Adults and children trapped in slavery conjure up stories from centuries past. Unfortunately, it is a modern reality for some, according to Government and UN statistics, and is on an upward trend.

What is the role of mainstream business in tackling modern slavery and other human rights abuses, at home and abroad? What does that role mean in practice for HR practitioners? The Modern Slavery Bill, currently expected to receive royal assent before the general election, answers some of these questions, including a proposed new legal duty for many businesses.

Background

In recent years, many consumer facing multi-national companies have been paying increasing attention to a developing global business and human rights agenda.
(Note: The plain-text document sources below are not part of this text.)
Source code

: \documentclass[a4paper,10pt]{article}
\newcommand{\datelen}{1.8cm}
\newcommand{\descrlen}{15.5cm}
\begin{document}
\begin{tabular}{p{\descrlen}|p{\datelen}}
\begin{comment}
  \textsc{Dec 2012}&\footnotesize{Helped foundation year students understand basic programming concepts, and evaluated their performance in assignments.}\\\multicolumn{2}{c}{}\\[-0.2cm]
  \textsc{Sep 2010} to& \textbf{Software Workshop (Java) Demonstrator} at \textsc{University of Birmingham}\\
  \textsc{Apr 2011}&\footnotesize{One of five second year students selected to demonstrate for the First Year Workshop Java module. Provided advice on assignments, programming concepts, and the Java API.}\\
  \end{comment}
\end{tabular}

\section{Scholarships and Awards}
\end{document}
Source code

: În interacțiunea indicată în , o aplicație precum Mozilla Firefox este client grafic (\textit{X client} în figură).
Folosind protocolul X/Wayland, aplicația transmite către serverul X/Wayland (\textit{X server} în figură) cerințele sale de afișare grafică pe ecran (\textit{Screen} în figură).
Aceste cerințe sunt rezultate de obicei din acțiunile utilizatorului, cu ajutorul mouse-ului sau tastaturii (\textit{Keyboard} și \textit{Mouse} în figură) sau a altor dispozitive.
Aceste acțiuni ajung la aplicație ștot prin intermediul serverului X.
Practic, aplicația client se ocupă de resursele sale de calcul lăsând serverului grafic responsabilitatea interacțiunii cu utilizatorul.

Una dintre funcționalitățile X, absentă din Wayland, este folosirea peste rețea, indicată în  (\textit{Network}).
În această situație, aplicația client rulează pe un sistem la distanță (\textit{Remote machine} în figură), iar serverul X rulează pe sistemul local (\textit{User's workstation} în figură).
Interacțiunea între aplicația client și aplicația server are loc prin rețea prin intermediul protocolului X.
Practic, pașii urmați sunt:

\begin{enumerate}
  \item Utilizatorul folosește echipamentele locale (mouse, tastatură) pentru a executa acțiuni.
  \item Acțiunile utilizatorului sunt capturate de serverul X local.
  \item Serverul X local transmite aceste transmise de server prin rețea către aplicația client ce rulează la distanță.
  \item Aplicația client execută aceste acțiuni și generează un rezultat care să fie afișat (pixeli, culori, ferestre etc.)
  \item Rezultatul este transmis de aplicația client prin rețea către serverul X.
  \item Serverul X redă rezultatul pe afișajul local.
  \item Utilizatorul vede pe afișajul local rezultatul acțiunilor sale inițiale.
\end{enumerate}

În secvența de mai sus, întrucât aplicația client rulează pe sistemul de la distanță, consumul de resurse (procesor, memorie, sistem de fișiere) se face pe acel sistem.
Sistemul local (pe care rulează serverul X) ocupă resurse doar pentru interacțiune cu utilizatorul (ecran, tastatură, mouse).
Allegations of modern slavery, trafficking, sweatshops, unsafe working conditions and long, corruptible supply chains are just some of the issues threatening businesses and their reputations. Now, attention is turning to domestic employers as human rights abuses, in particular slavery and trafficking, are uncovered in British supply chains.

What is the role of business?

Many employers and national governments, together with global organisations such as the UN and OECD, have moved on from asking whether businesses have a responsibility to respect human rights to identifying what their human rights role is in practice.
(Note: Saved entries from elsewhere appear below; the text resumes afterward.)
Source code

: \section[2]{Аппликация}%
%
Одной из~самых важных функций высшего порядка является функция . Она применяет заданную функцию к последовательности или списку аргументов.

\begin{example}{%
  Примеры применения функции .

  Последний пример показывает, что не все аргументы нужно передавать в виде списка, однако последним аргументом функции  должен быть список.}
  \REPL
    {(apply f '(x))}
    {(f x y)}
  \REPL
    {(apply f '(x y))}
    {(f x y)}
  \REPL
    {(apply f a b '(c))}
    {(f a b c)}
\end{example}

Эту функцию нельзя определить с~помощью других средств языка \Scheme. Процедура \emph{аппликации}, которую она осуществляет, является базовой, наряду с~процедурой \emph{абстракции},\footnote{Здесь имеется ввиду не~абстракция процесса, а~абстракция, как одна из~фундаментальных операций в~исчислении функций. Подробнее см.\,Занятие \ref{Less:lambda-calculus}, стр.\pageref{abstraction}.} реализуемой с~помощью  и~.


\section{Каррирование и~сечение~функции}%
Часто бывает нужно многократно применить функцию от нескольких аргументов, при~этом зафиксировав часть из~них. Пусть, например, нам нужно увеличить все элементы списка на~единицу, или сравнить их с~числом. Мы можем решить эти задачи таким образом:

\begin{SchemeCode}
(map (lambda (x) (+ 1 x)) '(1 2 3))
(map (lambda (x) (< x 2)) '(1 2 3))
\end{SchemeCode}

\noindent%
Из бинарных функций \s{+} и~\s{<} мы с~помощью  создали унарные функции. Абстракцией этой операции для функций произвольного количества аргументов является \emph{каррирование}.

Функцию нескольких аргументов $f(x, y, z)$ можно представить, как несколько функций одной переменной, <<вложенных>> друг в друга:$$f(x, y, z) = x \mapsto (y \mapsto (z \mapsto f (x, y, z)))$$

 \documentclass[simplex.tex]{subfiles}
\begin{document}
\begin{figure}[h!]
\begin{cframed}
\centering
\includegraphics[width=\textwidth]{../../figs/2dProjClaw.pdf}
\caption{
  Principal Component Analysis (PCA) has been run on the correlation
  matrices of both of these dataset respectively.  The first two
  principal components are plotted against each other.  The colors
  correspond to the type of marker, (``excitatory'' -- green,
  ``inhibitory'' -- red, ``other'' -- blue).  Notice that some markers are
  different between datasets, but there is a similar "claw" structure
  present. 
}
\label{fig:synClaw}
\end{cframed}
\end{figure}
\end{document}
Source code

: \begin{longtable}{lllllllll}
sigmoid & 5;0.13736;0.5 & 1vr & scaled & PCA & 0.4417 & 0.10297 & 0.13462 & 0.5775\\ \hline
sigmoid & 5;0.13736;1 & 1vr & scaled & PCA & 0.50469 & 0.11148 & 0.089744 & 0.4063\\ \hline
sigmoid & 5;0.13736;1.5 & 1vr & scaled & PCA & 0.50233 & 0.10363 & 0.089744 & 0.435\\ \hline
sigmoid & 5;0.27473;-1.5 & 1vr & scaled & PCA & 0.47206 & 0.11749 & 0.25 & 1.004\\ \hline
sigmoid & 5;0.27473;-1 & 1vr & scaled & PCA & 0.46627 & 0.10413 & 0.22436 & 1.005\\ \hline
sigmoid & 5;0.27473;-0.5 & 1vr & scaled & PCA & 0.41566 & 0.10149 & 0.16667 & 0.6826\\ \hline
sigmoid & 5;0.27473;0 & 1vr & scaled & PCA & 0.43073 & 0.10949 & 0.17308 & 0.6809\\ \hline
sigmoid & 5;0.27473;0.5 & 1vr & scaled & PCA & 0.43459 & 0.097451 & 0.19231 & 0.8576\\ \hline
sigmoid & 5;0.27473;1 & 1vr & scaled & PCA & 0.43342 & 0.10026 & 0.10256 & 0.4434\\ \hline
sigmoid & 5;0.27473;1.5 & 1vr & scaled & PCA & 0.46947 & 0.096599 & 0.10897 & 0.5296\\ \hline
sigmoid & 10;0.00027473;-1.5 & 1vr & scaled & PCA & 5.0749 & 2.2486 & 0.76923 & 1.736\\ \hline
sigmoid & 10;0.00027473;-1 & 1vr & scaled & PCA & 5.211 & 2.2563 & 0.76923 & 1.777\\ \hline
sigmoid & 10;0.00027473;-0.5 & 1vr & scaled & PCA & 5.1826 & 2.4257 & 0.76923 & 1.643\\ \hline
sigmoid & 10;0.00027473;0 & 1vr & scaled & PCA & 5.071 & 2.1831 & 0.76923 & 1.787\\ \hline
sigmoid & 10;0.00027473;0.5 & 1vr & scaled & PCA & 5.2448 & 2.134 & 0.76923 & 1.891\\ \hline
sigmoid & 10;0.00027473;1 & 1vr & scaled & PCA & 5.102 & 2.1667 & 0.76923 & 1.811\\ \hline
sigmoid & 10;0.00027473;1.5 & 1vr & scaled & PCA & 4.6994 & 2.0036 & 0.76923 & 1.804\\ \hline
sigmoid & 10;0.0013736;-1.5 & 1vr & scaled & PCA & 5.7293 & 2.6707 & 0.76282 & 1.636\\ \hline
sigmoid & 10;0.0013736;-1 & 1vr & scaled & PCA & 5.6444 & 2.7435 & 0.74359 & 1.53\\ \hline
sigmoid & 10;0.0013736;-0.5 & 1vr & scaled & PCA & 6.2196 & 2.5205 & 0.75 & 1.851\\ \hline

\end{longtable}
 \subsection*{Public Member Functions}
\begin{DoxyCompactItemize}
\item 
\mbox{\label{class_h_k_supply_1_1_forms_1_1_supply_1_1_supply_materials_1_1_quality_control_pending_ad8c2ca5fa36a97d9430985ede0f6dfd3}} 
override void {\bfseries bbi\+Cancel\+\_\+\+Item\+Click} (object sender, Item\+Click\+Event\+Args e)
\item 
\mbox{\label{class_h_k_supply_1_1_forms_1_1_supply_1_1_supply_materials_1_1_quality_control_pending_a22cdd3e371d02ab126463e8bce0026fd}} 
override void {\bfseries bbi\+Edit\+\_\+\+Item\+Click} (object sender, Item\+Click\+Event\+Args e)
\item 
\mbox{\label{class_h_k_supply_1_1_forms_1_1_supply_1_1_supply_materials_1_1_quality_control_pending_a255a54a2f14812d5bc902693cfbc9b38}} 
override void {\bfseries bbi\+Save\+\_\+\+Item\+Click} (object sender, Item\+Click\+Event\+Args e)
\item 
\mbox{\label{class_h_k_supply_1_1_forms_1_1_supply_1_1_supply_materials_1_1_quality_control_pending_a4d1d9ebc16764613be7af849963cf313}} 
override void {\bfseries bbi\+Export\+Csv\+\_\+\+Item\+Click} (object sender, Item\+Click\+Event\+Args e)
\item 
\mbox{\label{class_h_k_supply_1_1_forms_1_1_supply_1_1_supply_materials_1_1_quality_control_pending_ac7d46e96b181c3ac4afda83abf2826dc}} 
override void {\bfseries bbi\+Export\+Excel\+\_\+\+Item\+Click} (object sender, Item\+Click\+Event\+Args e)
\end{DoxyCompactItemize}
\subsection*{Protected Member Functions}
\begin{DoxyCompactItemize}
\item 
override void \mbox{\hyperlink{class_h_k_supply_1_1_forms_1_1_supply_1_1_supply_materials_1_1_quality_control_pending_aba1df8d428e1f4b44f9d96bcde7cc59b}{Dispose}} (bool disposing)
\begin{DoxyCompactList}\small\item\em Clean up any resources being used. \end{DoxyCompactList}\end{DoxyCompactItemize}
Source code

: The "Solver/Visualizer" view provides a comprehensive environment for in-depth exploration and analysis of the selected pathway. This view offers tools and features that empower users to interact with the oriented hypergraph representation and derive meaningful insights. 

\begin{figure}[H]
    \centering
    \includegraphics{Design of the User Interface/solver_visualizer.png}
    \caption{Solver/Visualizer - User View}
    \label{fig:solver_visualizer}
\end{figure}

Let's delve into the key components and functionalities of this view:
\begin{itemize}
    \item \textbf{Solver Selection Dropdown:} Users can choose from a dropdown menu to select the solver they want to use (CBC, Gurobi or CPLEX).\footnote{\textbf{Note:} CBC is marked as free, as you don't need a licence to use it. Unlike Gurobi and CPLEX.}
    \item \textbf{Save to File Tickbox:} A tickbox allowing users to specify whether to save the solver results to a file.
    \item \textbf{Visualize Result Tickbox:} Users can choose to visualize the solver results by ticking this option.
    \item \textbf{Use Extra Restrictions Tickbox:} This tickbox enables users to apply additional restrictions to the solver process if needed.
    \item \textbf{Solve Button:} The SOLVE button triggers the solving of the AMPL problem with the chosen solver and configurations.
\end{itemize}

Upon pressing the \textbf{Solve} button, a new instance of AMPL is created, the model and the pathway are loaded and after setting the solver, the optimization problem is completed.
This role includes having human rights policies, training key personnel, identifying and addressing breaches of human rights and putting in place mechanisms by which problems can be raised, such as whistle-blowing hotlines. Importantly, these responsibilities extend beyond the company’s own operations and include supply chains, although it is recognised that this is more challenging due to the lack of direct control.

Britain’s Modern Slavery Bill, for example, will require companies (above a certain turnover threshold – to be confirmed) to publish an annual slavery and human trafficking statement setting out the steps they have taken to ensure that their own businesses and their supply chains are ‘slavery free’. EU legislation, to be implemented by 2016, takes this disclosure requirement further and impacts both private and public sector employers.

What is the role of HR?

In some organisations, HR is playing a key role in introducing human rights policies and training as well as implementing risk analysis audits, due diligence, hotlines, monitoring and more. In others, HR is working cross-functionally, alongside CSR, Legal, Compliance, Procurement and others, to address slavery and other human rights risks in the business and supply chain.

For those HR practitioners new to this area, there is a wealth of reference material on the UN human rights and Global Compact websites. Our tailored training and consultancy services have also helped employers gain traction more quickly in an area which is frequently challenging and rewarding in equal measures.

The role of trade unions and other pressure groups

Increasingly, global and national trade unions are actively targeting businesses they believe have weak points when it comes to human rights. Corporate campaigns, using social media to ‘name and shame’ employers and taking complaints about supply chain working conditions to the OECD, have been successful in taking human rights into the Boardroom as investors, shareholders, customers and other stakeholders react to adverse publicity. For those companies vulnerable to such corporate campaigns, HR is instrumental in putting the company in the best place to respond.